Süveyş Boğazı’nda da gemilerin mi kaldı?

Biden döneminde ABD’nin izleyeceği rota, hegemonyasını mümkün mertebe devam ettirmek olacağı için Doğu Akdeniz’i kontrol eden ve Çanakkale ile İstanbul Boğazlarını elinde tutan bir Türkiye ile asla dalaşmayacaktır. Ha, birtakım kukla yapılar üzerinden Suriye ve Irak’ta bir şeylerin peşinde mi? Evet, peşinde! Ancak artık Türkiye’ye rağmen bu teşebbüsleri sonuca bağlayacağını sanmıyorum. Dünya müthiş bir dönüşüm ve yapılanmaya giderken ABD’nin Akdeniz ve Irak-Suriye üzerinden Türkiye ile bilek güreşine girmesi kesinlikle çıkarına değildir!

DÜNYANIN en önemli suyollarından biri olan ve Akdeniz’i Kızıldeniz’e bağlayan Süveyş Kanalı’nda Panama bandıralı “The Ever Given” adlı bir gemi, kanal bölgesinde kopan kum fırtınası sonrası karaya oturdu.

Ancak geminin karaya oturuşu öyle bir oturuş oldu ki Süveyş Kanalı’nı âdeta gemiden bir hisar ile kapattı. Dünya ticâretinde günlük on milyar doların aktığı bu gemi güzergâhının kapanması veya kapatılması, küresel ticâreti ânında etkiledi.

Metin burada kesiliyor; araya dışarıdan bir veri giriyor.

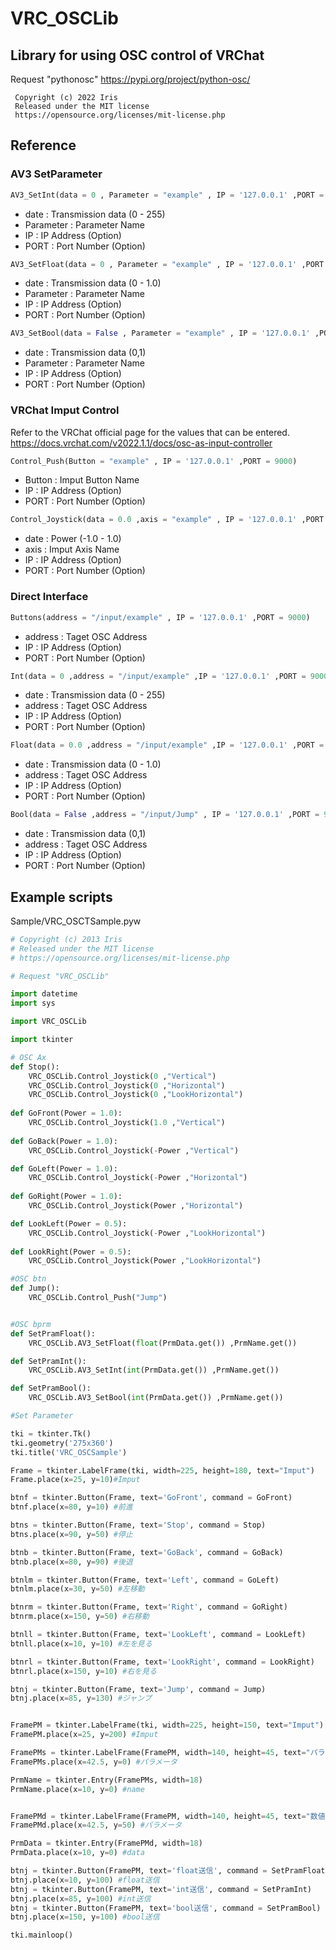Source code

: # VRC_OSCLib
## Library for using OSC control of VRChat
Request "pythonosc" https://pypi.org/project/python-osc/
```
 Copyright (c) 2022 Iris
 Released under the MIT license
 https://opensource.org/licenses/mit-license.php
```
## Reference

### AV3 SetParameter

```Python
AV3_SetInt(data = 0 , Parameter = "example" , IP = '127.0.0.1' ,PORT = 9000)
```
 - date : Transmission data (0 - 255)
 - Parameter : Parameter Name
 - IP : IP Address (Option)
 - PORT : Port Number (Option)

```Python
AV3_SetFloat(data = 0 , Parameter = "example" , IP = '127.0.0.1' ,PORT = 9000)
```
 - date : Transmission data (0 - 1.0)
 - Parameter : Parameter Name
 - IP : IP Address (Option)
 - PORT : Port Number (Option)

```Python
AV3_SetBool(data = False , Parameter = "example" , IP = '127.0.0.1' ,PORT = 9000)
```
 - date : Transmission data (0,1)
 - Parameter : Parameter Name
 - IP : IP Address (Option)
 - PORT : Port Number (Option)

### VRChat Imput Control
Refer to the VRChat official page for the values that can be entered.
https://docs.vrchat.com/v2022.1.1/docs/osc-as-input-controller

```Python
Control_Push(Button = "example" , IP = '127.0.0.1' ,PORT = 9000)
```
 - Button : Imput Button Name
 - IP : IP Address (Option)
 - PORT : Port Number (Option)


```Python
Control_Joystick(data = 0.0 ,axis = "example" , IP = '127.0.0.1' ,PORT = 9000)
```
 - date : Power (-1.0 - 1.0)
 - axis : Imput Axis Name
 - IP : IP Address (Option)
 - PORT : Port Number (Option)

### Direct Interface
```Python
Buttons(address = "/input/example" , IP = '127.0.0.1' ,PORT = 9000)
```
 - address : Taget OSC Address
 - IP : IP Address (Option)
 - PORT : Port Number (Option)


```Python
Int(data = 0 ,address = "/input/example" ,IP = '127.0.0.1' ,PORT = 9000)
```
 - date : Transmission data (0 - 255)
 - address : Taget OSC Address
 - IP : IP Address (Option)
 - PORT : Port Number (Option)

```Python
Float(data = 0.0 ,address = "/input/example" ,IP = '127.0.0.1' ,PORT = 9000)
```
 - date : Transmission data (0 - 1.0)
 - address : Taget OSC Address
 - IP : IP Address (Option)
 - PORT : Port Number (Option)

```Python
Bool(data = False ,address = "/input/Jump" , IP = '127.0.0.1' ,PORT = 9000)
```
 - date : Transmission data (0,1)
 - address : Taget OSC Address
 - IP : IP Address (Option)
 - PORT : Port Number (Option)

## Example scripts
Sample/VRC_OSCTSample.pyw
```Python
# Copyright (c) 2013 Iris
# Released under the MIT license
# https://opensource.org/licenses/mit-license.php

# Request "VRC_OSCLib"

import datetime
import sys

import VRC_OSCLib

import tkinter

# OSC Ax
def Stop():
    VRC_OSCLib.Control_Joystick(0 ,"Vertical")
    VRC_OSCLib.Control_Joystick(0 ,"Horizontal")
    VRC_OSCLib.Control_Joystick(0 ,"LookHorizontal")
    
def GoFront(Power = 1.0):
    VRC_OSCLib.Control_Joystick(1.0 ,"Vertical")
    
def GoBack(Power = 1.0):
    VRC_OSCLib.Control_Joystick(-Power ,"Vertical")

def GoLeft(Power = 1.0):
    VRC_OSCLib.Control_Joystick(-Power ,"Horizontal")
    
def GoRight(Power = 1.0):
    VRC_OSCLib.Control_Joystick(Power ,"Horizontal")

def LookLeft(Power = 0.5):
    VRC_OSCLib.Control_Joystick(-Power ,"LookHorizontal")
    
def LookRight(Power = 0.5):
    VRC_OSCLib.Control_Joystick(Power ,"LookHorizontal")

#OSC btn
def Jump():
    VRC_OSCLib.Control_Push("Jump")


#OSC bprm
def SetPramFloat():
    VRC_OSCLib.AV3_SetFloat(float(PrmData.get()) ,PrmName.get())

def SetPramInt():
    VRC_OSCLib.AV3_SetInt(int(PrmData.get()) ,PrmName.get())

def SetPramBool():
    VRC_OSCLib.AV3_SetBool(int(PrmData.get()) ,PrmName.get())

#Set Parameter

tki = tkinter.Tk()
tki.geometry('275x360')
tki.title('VRC_OSCSample')

Frame = tkinter.LabelFrame(tki, width=225, height=180, text="Imput")
Frame.place(x=25, y=10)#Imput

btnf = tkinter.Button(Frame, text='GoFront', command = GoFront)
btnf.place(x=80, y=10) #前進

btns = tkinter.Button(Frame, text='Stop', command = Stop)
btns.place(x=90, y=50) #停止

btnb = tkinter.Button(Frame, text='GoBack', command = GoBack)
btnb.place(x=80, y=90) #後退

btnlm = tkinter.Button(Frame, text='Left', command = GoLeft)
btnlm.place(x=30, y=50) #左移動

btnrm = tkinter.Button(Frame, text='Right', command = GoRight)
btnrm.place(x=150, y=50) #右移動

btnll = tkinter.Button(Frame, text='LookLeft', command = LookLeft)
btnll.place(x=10, y=10) #左を見る

btnrl = tkinter.Button(Frame, text='LookRight', command = LookRight)
btnrl.place(x=150, y=10) #右を見る

btnj = tkinter.Button(Frame, text='Jump', command = Jump)
btnj.place(x=85, y=130) #ジャンプ


FramePM = tkinter.LabelFrame(tki, width=225, height=150, text="Imput")
FramePM.place(x=25, y=200) #Imput

FramePMs = tkinter.LabelFrame(FramePM, width=140, height=45, text="パラメータ名")
FramePMs.place(x=42.5, y=0) #パラメータ

PrmName = tkinter.Entry(FramePMs, width=18)
PrmName.place(x=10, y=0) #name


FramePMd = tkinter.LabelFrame(FramePM, width=140, height=45, text="数値(0-1 or 0-255 or 0,1)")
FramePMd.place(x=42.5, y=50) #パラメータ

PrmData = tkinter.Entry(FramePMd, width=18)
PrmData.place(x=10, y=0) #data

btnj = tkinter.Button(FramePM, text='float送信', command = SetPramFloat)
btnj.place(x=10, y=100) #float送信
btnj = tkinter.Button(FramePM, text='int送信', command = SetPramInt)
btnj.place(x=85, y=100) #int送信
btnj = tkinter.Button(FramePM, text='bool送信', command = SetPramBool)
btnj.place(x=150, y=100) #bool送信

tki.mainloop()
```
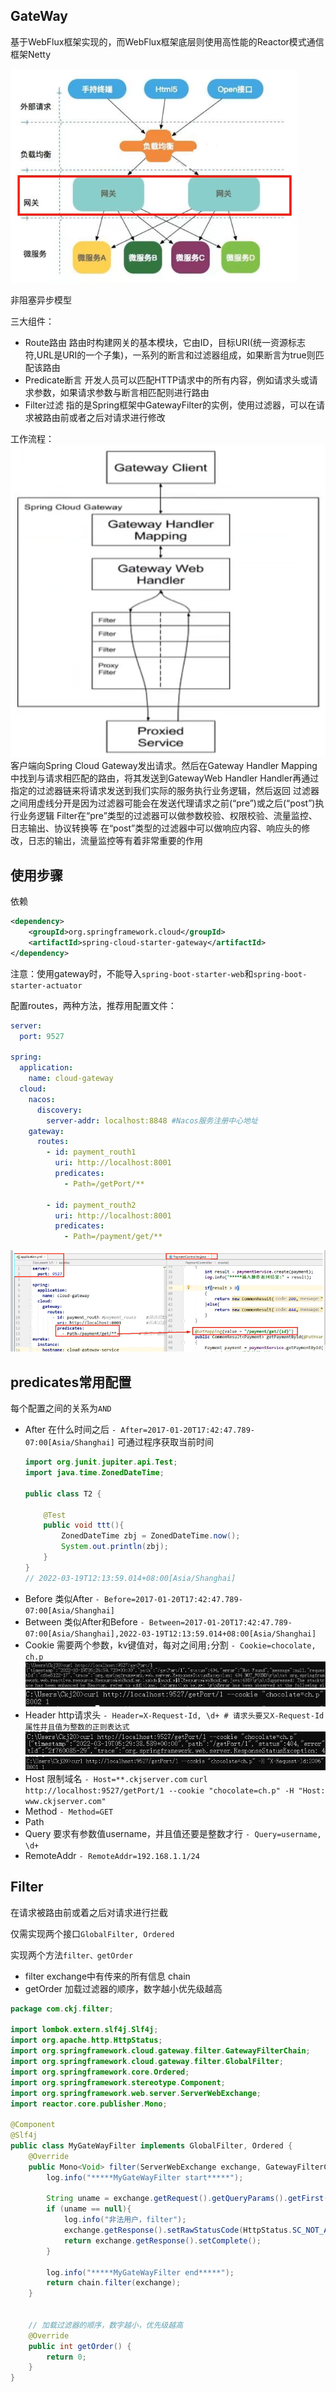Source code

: ## GateWay

基于WebFlux框架实现的，而WebFlux框架底层则使用高性能的Reactor模式通信框架Netty

![](img/GateWay/2022-03-19-01-37-21.png)

非阻塞异步模型

三大组件：
- Route路由
  路由时构建网关的基本模块，它由ID，目标URI(统一资源标志符,URL是URI的一个子集)，一系列的断言和过滤器组成，如果断言为true则匹配该路由
- Predicate断言
  开发人员可以匹配HTTP请求中的所有内容，例如请求头或请求参数，如果请求参数与断言相匹配则进行路由
- Filter过滤
  指的是Spring框架中GatewayFilter的实例，使用过滤器，可以在请求被路由前或者之后对请求进行修改

工作流程：
![](img/GateWay/2022-03-19-01-46-47.png)
客户端向Spring Cloud Gateway发出请求。然后在Gateway Handler Mapping 中找到与请求相匹配的路由，将其发送到GatewayWeb Handler
Handler再通过指定的过滤器链来将请求发送到我们实际的服务执行业务逻辑，然后返回
过滤器之间用虚线分开是因为过滤器可能会在发送代理请求之前(“pre”)或之后(“post”)执行业务逻辑
Filter在“pre”类型的过滤器可以做参数校验、权限校验、流量监控、日志输出、协议转换等
在“post”类型的过滤器中可以做响应内容、响应头的修改，日志的输出，流量监控等有着非常重要的作用

## 使用步骤

依赖
```xml
<dependency>
    <groupId>org.springframework.cloud</groupId>
    <artifactId>spring-cloud-starter-gateway</artifactId>
</dependency>
```
注意：使用gateway时，不能导入`spring-boot-starter-web`和`spring-boot-starter-actuator`

配置routes，两种方法，推荐用配置文件：
```yml
server:
  port: 9527

spring:
  application:
    name: cloud-gateway
  cloud:
    nacos:
      discovery:
        server-addr: localhost:8848 #Nacos服务注册中心地址
    gateway:
      routes:
        - id: payment_routh1
          uri: http://localhost:8001
          predicates:
            - Path=/getPort/**

        - id: payment_routh2
          uri: http://localhost:8001
          predicates:
            - Path=/payment/get/**
```

![](img/GateWay/2022-03-19-02-29-50.png)

## predicates常用配置
每个配置之间的关系为`AND`

- After
  在什么时间之后
  `- After=2017-01-20T17:42:47.789-07:00[Asia/Shanghai]`
  可通过程序获取当前时间
  ```java
  import org.junit.jupiter.api.Test;
  import java.time.ZonedDateTime;

  public class T2 {

      @Test
      public void ttt(){
          ZonedDateTime zbj = ZonedDateTime.now();
          System.out.println(zbj);
      }
  }
  // 2022-03-19T12:13:59.014+08:00[Asia/Shanghai]
  ```
- Before
  类似After
  `- Before=2017-01-20T17:42:47.789-07:00[Asia/Shanghai]`
- Between
  类似After和Before
  `- Between=2017-01-20T17:42:47.789-07:00[Asia/Shanghai],2022-03-19T12:13:59.014+08:00[Asia/Shanghai]`
- Cookie
  需要两个参数，kv键值对，每对之间用`;`分割
  `- Cookie=chocolate, ch.p`
  ![](img/GateWay/2022-03-19-13-27-34.png)
  ![](img/GateWay/2022-03-19-13-27-56.png)
- Header
  http请求头
  `- Header=X-Request-Id, \d+ # 请求头要又X-Request-Id属性并且值为整数的正则表达式`
  ![](img/GateWay/2022-03-19-13-29-59.png)
  ![](img/GateWay/2022-03-19-13-31-20.png)
- Host
  限制域名
  `- Host=**.ckjserver.com`
  `curl http://localhost:9527/getPort/1 --cookie "chocolate=ch.p" -H "Host: www.ckjserver.com"`
- Method
  `- Method=GET`
- Path
- Query
  要求有参数值username，并且值还要是整数才行
  `- Query=username, \d+`
- RemoteAddr
  `- RemoteAddr=192.168.1.1/24`

## Filter

在请求被路由前或着之后对请求进行拦截

仅需实现两个接口`GlobalFilter, Ordered`

实现两个方法`filter、getOrder`
- filter
  exchange中有传来的所有信息
  chain
- getOrder
  加载过滤器的顺序，数字越小优先级越高

```java
package com.ckj.filter;

import lombok.extern.slf4j.Slf4j;
import org.apache.http.HttpStatus;
import org.springframework.cloud.gateway.filter.GatewayFilterChain;
import org.springframework.cloud.gateway.filter.GlobalFilter;
import org.springframework.core.Ordered;
import org.springframework.stereotype.Component;
import org.springframework.web.server.ServerWebExchange;
import reactor.core.publisher.Mono;

@Component
@Slf4j
public class MyGateWayFilter implements GlobalFilter, Ordered {
    @Override
    public Mono<Void> filter(ServerWebExchange exchange, GatewayFilterChain chain) {
        log.info("*****MyGateWayFilter start*****");

        String uname = exchange.getRequest().getQueryParams().getFirst("uname");
        if (uname == null){
            log.info("非法用户，filter");
            exchange.getResponse().setRawStatusCode(HttpStatus.SC_NOT_ACCEPTABLE);
            return exchange.getResponse().setComplete();
        }

        log.info("*****MyGateWayFilter end*****");
        return chain.filter(exchange);
    }


    // 加载过滤器的顺序，数字越小，优先级越高
    @Override
    public int getOrder() {
        return 0;
    }
}
```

Bu etkinin ilk hissedileceği kalem, petrol tankerlerinin kanaldan geçememesi nedeniyle fiyatı yükselecek olan petrol gibi görülüyor.

Süveyş Kanalı’nın bir gemiyle tıkanması veya tıkatılması bana  “Karadeniz’de gemilerin mi battı?” şeklindeki halk deyimini çağrıştırdı. Bu deyimin ardında büyük bir felâketin izleri gizlidir elbette. Muhtemelen Birinci Dünya Savaşı’nın ardından çıkan bu halk deyimi, Karadeniz’de batırılan Osmanlı erzak gemilerine dayanmaktadır. Rusların bu gemileri batırması, lojistiği kesilen Osmanlı ordusuna Sarıkamış gibi bir felâkete mâl olmuş, on binlerce vatan evlâdı, Karadeniz’de batan gemilerin bedellerini cephede canlarıyla ödemişlerdir.

Şimdi, Süveyş Kanalı’nı gemiden bir hisar gibi tıkayan ticâret gemisine dönelim…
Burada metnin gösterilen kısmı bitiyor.